Column: The worst thing about coming to college isn’t the sleep deprivation, the mediocre food or immense amounts of people: it’s having to retake algebra
A certain amount of general education credits are necessary for every freshman and sophomore before they are able to focus on their intended major. The cost and the required amount of classes needed to be taken is questionable and frustrating.
Apr. 03, 2019
The opinions expressed by The Maneater columnists do not represent the opinions of The Maneater editorial board.
Olivia Apostolovski is a freshman pre-journalism major at MU. She is an opinion columnist who writes about social issues for the Maneater.
General education courses are classes that many freshmen may not dread taking at first. Once the classes start, however, they are the most time-consuming and frustrating classes to be taken.
Personally, I didn’t mind my general education courses at first, but as my first semester progressed, I slowly began wondering why I needed to take classical mythology and geology, especially as a journalism major. This coupled with the fact that I only had one journalism course, one that was only eight weeks might I add, meant that all the credits I accumulated had relatively nothing to do with my major.
The frustration with general education courses is the fact that students at MU, we are required to take 27 credit hours of classes in behavioral/social science, humanities and/or fine arts, biological and physical science or mathematical science. Additional courses must be taken that include American history or government, math proficiency, a writing intensive course and then to finish it all off, students must complete a capstone that follows the students’ major, meaning that the total amount of general education credits would be closer to 36, assuming the three additional courses were each three credits.
However, it usually ends up being more than 36 credit hours, considering that by the end of sophomore year, students should have 60 credit hours underneath their belt. On top of this, certain courses need to be taken as prerequisites. Taking classes becomes a linear process with no ability to speed up, unless a student came in with transfer credits.
Cost is a large factor as well — for undergraduates that are Missouri residents the cost per credit hour is around $284.80, while nonresident undergraduate students have to pay $856.90. This is a startling difference and when multiplying both of these totals times 36, the differences are staggering. Missouri residents will have to pay $10,252.80, compared to the nonresident rate of $30,848.40.
I am also keeping in mind that many students will chose to go from nonresident students to gaining their residency over a summer to significantly decrease the price per credit hour. However, students will take 27 credit hours, if not more, between two semesters so that price will sadly still be applicable.

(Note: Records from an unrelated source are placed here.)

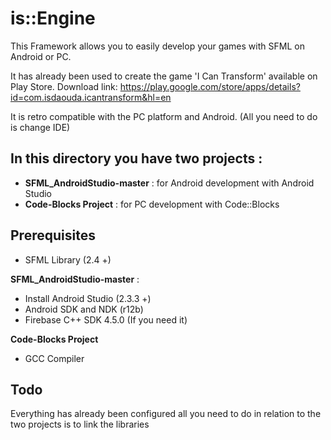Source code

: # is::Engine

This Framework allows you to easily develop your games with SFML on Android or PC.

It has already been used to create the game 'I Can Transform' available on Play Store.
Download link: https://play.google.com/store/apps/details?id=com.isdaouda.icantransform&hl=en

It is retro compatible with the PC platform and Android. (All you need to do is change IDE)

## In this directory you have two projects :
- **SFML_AndroidStudio-master** : for Android development with Android Studio
- **Code-Blocks Project**       : for PC development with Code::Blocks

## Prerequisites
- SFML Library (2.4 +)

**SFML_AndroidStudio-master** :
- Install Android Studio (2.3.3 +)
- Android SDK and NDK (r12b)
- Firebase C++ SDK 4.5.0 (If you need it)

**Code-Blocks Project**
- GCC Compiler

## Todo
Everything has already been configured all you need to do in relation to the two projects is to link the libraries
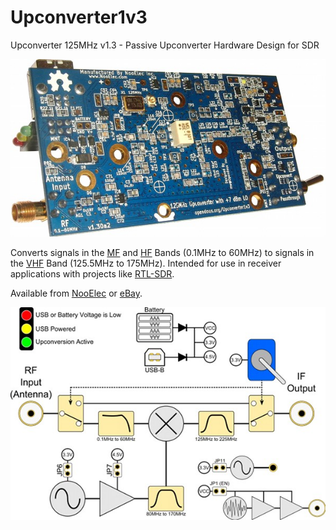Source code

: # Upconverter1v3
Upconverter 125MHz v1.3 - Passive Upconverter Hardware Design for SDR

![Upconverter1v3 Picture](Upconverter-125MHz-ADE_Picture-Small.jpg?raw=true "Picture")

Converts signals in the [MF](http://en.wikipedia.org/wiki/Medium_frequency) and [HF](http://en.wikipedia.org/wiki/High_frequency) Bands (0.1MHz to 60MHz) to signals in the [VHF](https://en.wikipedia.org/wiki/Very_high_frequency) Band (125.5MHz to 175MHz). Intended for use in receiver applications with projects like [RTL-SDR](http://sdr.osmocom.org/trac/wiki/rtl-sdr). 

Available from [NooElec](http://www.nooelec.com/store/ham-it-up.html) or [eBay](http://www.ebay.com/sch/i.html?_from=R40&_nkw=Ham+It+Up+Upconverter+v1.3&_sacat=0).

![Upconverter1v3 Diagram](Upconverter_Diagram-Small.jpg?raw=true "Diagram")


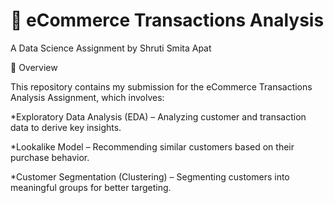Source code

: # 🛒 eCommerce Transactions Analysis

A Data Science Assignment by Shruti Smita Apat

📌 Overview

 This repository contains my submission for the eCommerce Transactions Analysis Assignment, which involves:

  *Exploratory Data Analysis (EDA) – Analyzing customer and transaction data to derive key insights.

  *Lookalike Model – Recommending similar customers based on their purchase behavior.

  *Customer Segmentation (Clustering) – Segmenting customers into meaningful groups for better targeting.
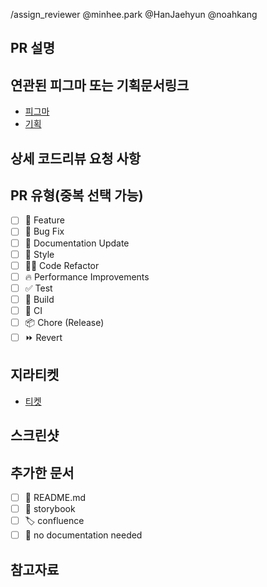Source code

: /assign_reviewer @minhee.park @HanJaehyun @noahkang

## PR 설명

## 연관된 피그마 또는 기획문서링크

- [피그마]()
- [기획]()

## 상세 코드리뷰 요청 사항

## PR 유형(중복 선택 가능)

- [ ] 🍕 Feature
- [ ] 🐛 Bug Fix
- [ ] 📝 Documentation Update
- [ ] 🎨 Style
- [ ] 🧑‍💻 Code Refactor
- [ ] 🔥 Performance Improvements
- [ ] ✅ Test
- [ ] 🤖 Build
- [ ] 🔁 CI
- [ ] 📦 Chore (Release)
- [ ] ⏩ Revert

## 지라티켓

- [티켓]()

## 스크린샷

## 추가한 문서

- [ ] 📜 README.md
- [ ] 📕 storybook
- [ ] 🏷️ confluence
- [ ] 🙅 no documentation needed

## 참고자료
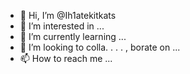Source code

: - 👋 Hi, I’m @Ih1atekitkats
- 👀 I’m interested in ...
- 🌱 I’m currently learning ...
- 💞️ I’m looking to colla. .
. . , borate on ...
- 📫 How to reach me ...

<!---
Ihatekitkats/Ihatekitkats is a ✨ special ✨ repository because its `README.md` (this file) appears on your GitHub profile.
You can click the Preview link to take a look at your changes.
--->
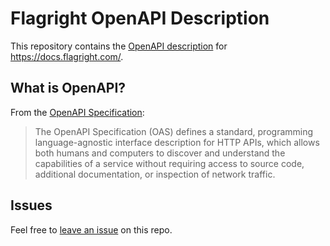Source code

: # Flagright OpenAPI Description

This repository contains the [OpenAPI description](/openapi.yml) for https://docs.flagright.com/.

## What is OpenAPI?

From the [OpenAPI Specification](https://github.com/OAI/OpenAPI-Specification):

> The OpenAPI Specification (OAS) defines a standard, programming language-agnostic interface description for HTTP APIs, which allows both humans and computers to discover and understand the capabilities of a service without requiring access to source code, additional documentation, or inspection of network traffic.

## Issues

Feel free to [leave an issue](https://github.com/fern-flagright/flagright-openapi/issues) on this repo.
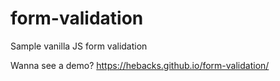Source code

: # form-validation
Sample vanilla JS form validation

Wanna see a demo? https://hebacks.github.io/form-validation/
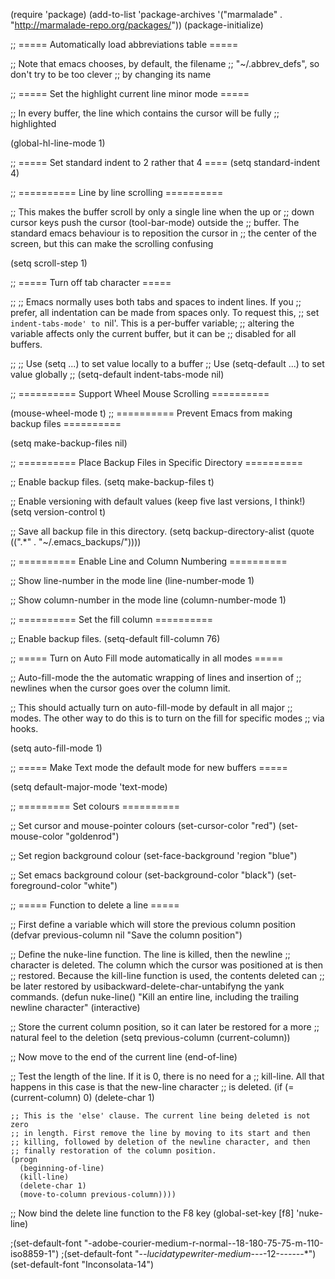 (require 'package)
(add-to-list 'package-archives 
    '("marmalade" .
      "http://marmalade-repo.org/packages/"))
(package-initialize)



;; ===== Automatically load abbreviations table =====

;; Note that emacs chooses, by default, the filename
;; "~/.abbrev_defs", so don't try to be too clever
;; by changing its name


;; ===== Set the highlight current line minor mode ===== 

;; In every buffer, the line which contains the cursor will be fully
;; highlighted

(global-hl-line-mode 1)

;; ===== Set standard indent to 2 rather that 4 ====
(setq standard-indent 4)

;; ========== Line by line scrolling ========== 

;; This makes the buffer scroll by only a single line when the up or
;; down cursor keys push the cursor (tool-bar-mode) outside the
;; buffer. The standard emacs behaviour is to reposition the cursor in
;; the center of the screen, but this can make the scrolling confusing

(setq scroll-step 1)

;; ===== Turn off tab character =====

;;
;; Emacs normally uses both tabs and spaces to indent lines. If you
;; prefer, all indentation can be made from spaces only. To request this,
;; set `indent-tabs-mode' to `nil'. This is a per-buffer variable;
;; altering the variable affects only the current buffer, but it can be
;; disabled for all buffers.

;;
;; Use (setq ...) to set value locally to a buffer
;; Use (setq-default ...) to set value globally 
;;
(setq-default indent-tabs-mode nil) 

;; ========== Support Wheel Mouse Scrolling ==========

(mouse-wheel-mode t)
;; ========== Prevent Emacs from making backup files ==========

(setq make-backup-files nil) 


;; ========== Place Backup Files in Specific Directory ==========

;; Enable backup files.
(setq make-backup-files t)

;; Enable versioning with default values (keep five last versions, I think!)
(setq version-control t)

;; Save all backup file in this directory.
(setq backup-directory-alist (quote ((".*" . "~/.emacs_backups/"))))

;; ========== Enable Line and Column Numbering ==========

;; Show line-number in the mode line
(line-number-mode 1)

;; Show column-number in the mode line
(column-number-mode 1)

;; ========== Set the fill column ==========

;; Enable backup files.
(setq-default fill-column 76)

;; ===== Turn on Auto Fill mode automatically in all modes =====

;; Auto-fill-mode the the automatic wrapping of lines and insertion of
;; newlines when the cursor goes over the column limit.

;; This should actually turn on auto-fill-mode by default in all major
;; modes. The other way to do this is to turn on the fill for specific modes
;; via hooks.

(setq auto-fill-mode 1)

;; ===== Make Text mode the default mode for new buffers =====

(setq default-major-mode 'text-mode)

;; ========= Set colours ==========

;; Set cursor and mouse-pointer colours
(set-cursor-color "red")
(set-mouse-color "goldenrod")

;; Set region background colour
(set-face-background 'region "blue")

;; Set emacs background colour
(set-background-color "black")
(set-foreground-color "white")

;; ===== Function to delete a line =====

;; First define a variable which will store the previous column position
(defvar previous-column nil "Save the column position")

;; Define the nuke-line function. The line is killed, then the newline
;; character is deleted. The column which the cursor was positioned at is then
;; restored. Because the kill-line function is used, the contents deleted can
;; be later restored by usibackward-delete-char-untabifyng the yank commands.
(defun nuke-line()
  "Kill an entire line, including the trailing newline character"
  (interactive)

  ;; Store the current column position, so it can later be restored for a more
  ;; natural feel to the deletion
  (setq previous-column (current-column))

  ;; Now move to the end of the current line
  (end-of-line)

  ;; Test the length of the line. If it is 0, there is no need for a
  ;; kill-line. All that happens in this case is that the new-line character
  ;; is deleted.
  (if (= (current-column) 0)
    (delete-char 1)

    ;; This is the 'else' clause. The current line being deleted is not zero
    ;; in length. First remove the line by moving to its start and then
    ;; killing, followed by deletion of the newline character, and then
    ;; finally restoration of the column position.
    (progn
      (beginning-of-line)
      (kill-line)
      (delete-char 1)
      (move-to-column previous-column))))

;; Now bind the delete line function to the F8 key
(global-set-key [f8] 'nuke-line)


;(set-default-font "-adobe-courier-medium-r-normal--18-180-75-75-m-110-iso8859-1")
;(set-default-font "-*-lucidatypewriter-medium-*-*-*-12-*-*-*-*-*-*-*")
(set-default-font "Inconsolata-14")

There are many factors to take into account for general education courses however, sometimes they have necessary courses that will benefit majors, such as social sciences and sciences classes for STEM majors and languages for English students. These combinations all make sense because in one way, shape or form, the skills learned from those courses can be utilized. However, it does not make sense for students to have to have credits in classes that will never be beneficial in real life.
Some general education courses for students should be mandatory, like government, economics and psychology, all because they will and could be applicable to real life. You could educate yourself about all of these topics online as well, but taking classes will give you a foundation of knowledge.
While a few of these courses are beneficial and useful for certain majors, (depending on what they are) the real issue is that if we were not forced to finish a certain amount of general education courses, most students would be able to get their degrees faster. 36 credit hours is roughly around three semesters of work, and if students were not required to have that many general education courses, there would be more emphasis on their majors instead of classes that may not prove beneficial in the future.
Another problem with general education courses is that some of them have been deemed “weed-out classes” by many students, meaning that either that the material is not taught to the students thoroughly enough or the material is too difficult to understand. These classes are intended to frustrate the students but at the same time, they will give the university more money. Many students will fail and as a result, they will have to take another class in order to make up for the credits they did not receive. Because of this, many students will fail the class or classes and will be behind on credit hours because of it, having wasted hundreds or thousands of dollars on a course that set them up to fail.
College courses are difficult as is, and I believe that even as entering college as a freshman there should be more emphasis and focus on your major from the very beginning. This would allow students to graduate faster and could possibly increase retention rates if students were not forced to take difficult classes that do not benefit their progress toward a desired degree path.